Extracted data entries
=-=-=

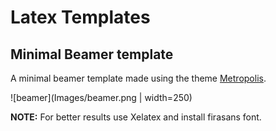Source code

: # Latex Templates


## Minimal Beamer template

A minimal beamer template made using the theme [Metropolis](https://github.com/matze/mtheme).


![beamer](Images/beamer.png | width=250)

**NOTE:** For better results use Xelatex and install firasans font.
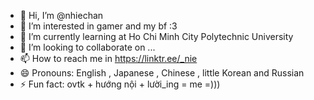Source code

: - 👋 Hi, I’m @nhiechan
- 👀 I’m interested in gamer and my bf :3
- 🌱 I’m currently learning at Ho Chi Minh City Polytechnic University
- 💞️ I’m looking to collaborate on ...
- 📫 How to reach me in https://linktr.ee/_nie
- 😄 Pronouns: English , Japanese , Chinese , little Korean and Russian
- ⚡ Fun fact: ovtk + hướng nội + lười_ing = me =)))

<!---
nhiechan/nhiechan is a ✨ special ✨ repository because its `README.md` (this file) appears on your GitHub profile.
You can click the Preview link to take a look at your changes.
--->
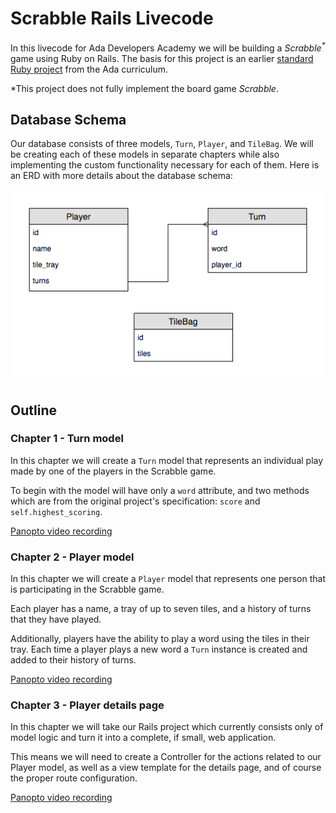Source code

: # Scrabble Rails Livecode
In this livecode for Ada Developers Academy we will be building a _Scrabble<sup>\*</sup>_ game using Ruby on Rails. The basis for this project is an earlier [standard Ruby project](https://github.com/AdaGold/scrabble) from the Ada curriculum.

\*This project does not fully implement the board game _Scrabble_.

## Database Schema
Our database consists of three models, `Turn`, `Player`, and `TileBag`. We will be creating each of these models in separate chapters while also implementing the custom functionality necessary for each of them. Here is an ERD with more details about the database schema:

![Scrabble Rails ERD](./scrabble-rails-erd.png)

## Outline
### Chapter 1 - Turn model
In this chapter we will create a `Turn` model that represents an individual play made by one of the players in the Scrabble game.

To begin with the model will have only a `word` attribute, and two methods which are from the original project's specification: `score` and `self.highest_scoring`.

[Panopto video recording](https://adaacademy.hosted.panopto.com/Panopto/Pages/Viewer.aspx?id=5b3ce984-8047-4c9e-8588-a8be012276ef)

### Chapter 2 - Player model
In this chapter we will create a `Player` model that represents one person that is participating in the Scrabble game.

Each player has a name, a tray of up to seven tiles, and a history of turns that they have played.

Additionally, players have the ability to play a word using the tiles in their tray. Each time a player plays a new word a `Turn` instance is created and added to their history of turns.

[Panopto video recording](https://adaacademy.hosted.panopto.com/Panopto/Pages/Viewer.aspx?id=ee125340-159c-499f-8181-a8c100397765)

### Chapter 3 - Player details page
In this chapter we will take our Rails project which currently consists only of model logic and turn it into a complete, if small, web application.

This means we will need to create a Controller for the actions related to our Player model, as well as a view template for the details page, and of course the proper route configuration.

[Panopto video recording](https://adaacademy.hosted.panopto.com/Panopto/Pages/Viewer.aspx?id=31ca6e7b-3f13-449c-9ec8-a8c50177828d)

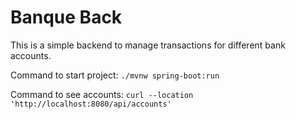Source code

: # Banque Back
This is a simple backend to manage transactions for different bank accounts.

Command to start project: `./mvnw spring-boot:run`

Command to see accounts: `curl --location 'http://localhost:8080/api/accounts'`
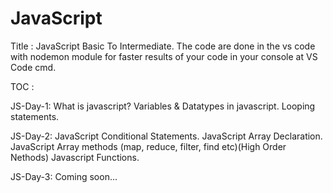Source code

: # JavaScript
Title : JavaScript Basic To Intermediate.
The code are done in the vs code with nodemon module for faster results of your code in your console at VS Code cmd.

   TOC :
   
   JS-Day-1: What is javascript? 
             Variables & Datatypes in javascript.
             Looping statements.
             
             
   JS-Day-2:   JavaScript Conditional Statements.
               JavaScript Array Declaration.
               JavaScript Array methods (map, reduce, filter, find etc)(High Order Nethods)
               Javascript Functions.
       
   JS-Day-3: Coming soon...    
   
   
   

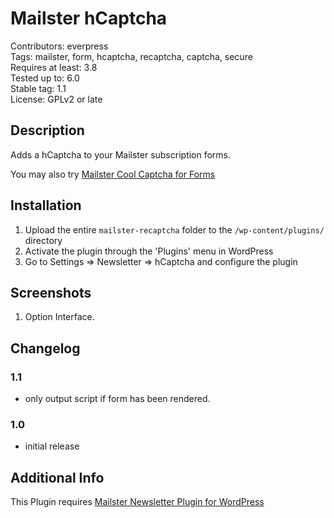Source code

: # Mailster hCaptcha

Contributors: everpress  
Tags: mailster, form, hcaptcha, recaptcha, captcha, secure  
Requires at least: 3.8  
Tested up to: 6.0  
Stable tag: 1.1  
License: GPLv2 or late

## Description

Adds a hCaptcha to your Mailster subscription forms.

You may also try [Mailster Cool Captcha for Forms](https://wordpress.org/plugins/mailster-cool-captcha/)

## Installation

1. Upload the entire `mailster-recaptcha` folder to the `/wp-content/plugins/` directory
2. Activate the plugin through the 'Plugins' menu in WordPress
3. Go to Settings => Newsletter => hCaptcha and configure the plugin

## Screenshots

1. Option Interface.

## Changelog

### 1.1

-   only output script if form has been rendered.

### 1.0

-   initial release

## Additional Info

This Plugin requires [Mailster Newsletter Plugin for WordPress](https://mailster.co/?utm_campaign=wporg&utm_source=Mailster+hCaptcha&utm_medium=readme)
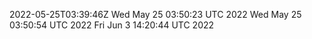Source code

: 2022-05-25T03:39:46Z
Wed May 25 03:50:23 UTC 2022
Wed May 25 03:50:54 UTC 2022
Fri Jun  3 14:20:44 UTC 2022
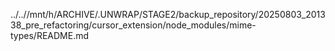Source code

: ../..//mnt/h/ARCHIVE/.UNWRAP/STAGE2/backup_repository/20250803_201338_pre_refactoring/cursor_extension/node_modules/mime-types/README.md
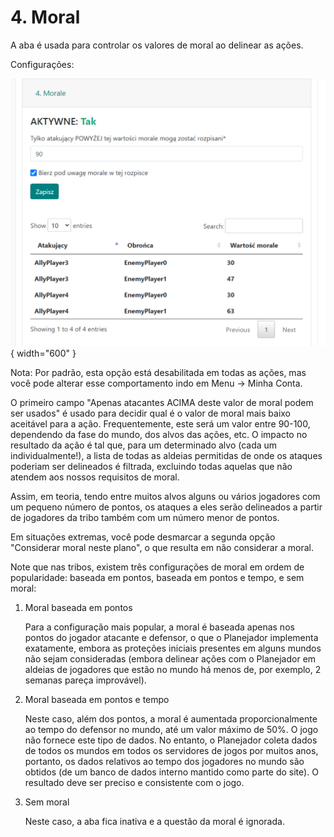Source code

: # 4. Moral

A aba é usada para controlar os valores de moral ao delinear as ações.

Configurações:

![alt text](image-5.png){ width="600" }

Nota: Por padrão, esta opção está desabilitada em todas as ações, mas você pode alterar esse comportamento indo em Menu -> Minha Conta.

O primeiro campo "Apenas atacantes ACIMA deste valor de moral podem ser usados" é usado para decidir qual é o valor de moral mais baixo aceitável para a ação. Frequentemente, este será um valor entre 90-100, dependendo da fase do mundo, dos alvos das ações, etc. O impacto no resultado da ação é tal que, para um determinado alvo (cada um individualmente!), a lista de todas as aldeias permitidas de onde os ataques poderiam ser delineados é filtrada, excluindo todas aquelas que não atendem aos nossos requisitos de moral.

Assim, em teoria, tendo entre muitos alvos alguns ou vários jogadores com um pequeno número de pontos, os ataques a eles serão delineados a partir de jogadores da tribo também com um número menor de pontos.

Em situações extremas, você pode desmarcar a segunda opção "Considerar moral neste plano", o que resulta em não considerar a moral.

Note que nas tribos, existem três configurações de moral em ordem de popularidade: baseada em pontos, baseada em pontos e tempo, e sem moral:

1. Moral baseada em pontos

   Para a configuração mais popular, a moral é baseada apenas nos pontos do jogador atacante e defensor, o que o Planejador implementa exatamente, embora as proteções iniciais presentes em alguns mundos não sejam consideradas (embora delinear ações com o Planejador em aldeias de jogadores que estão no mundo há menos de, por exemplo, 2 semanas pareça improvável).

2. Moral baseada em pontos e tempo

   Neste caso, além dos pontos, a moral é aumentada proporcionalmente ao tempo do defensor no mundo, até um valor máximo de 50%. O jogo não fornece este tipo de dados. No entanto, o Planejador coleta dados de todos os mundos em todos os servidores de jogos por muitos anos, portanto, os dados relativos ao tempo dos jogadores no mundo são obtidos (de um banco de dados interno mantido como parte do site). O resultado deve ser preciso e consistente com o jogo.

3. Sem moral

   Neste caso, a aba fica inativa e a questão da moral é ignorada.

=-=-=

*Task to carry out*
Collect from the data above every line that includes "turns".

*Answer to the exercise*
Each player has a name, a tray of up to seven tiles, and a history of turns that they have played.
Additionally, players have the ability to play a word using the tiles in their tray. Each time a player plays a new word a `Turn` instance is created and added to their history of turns.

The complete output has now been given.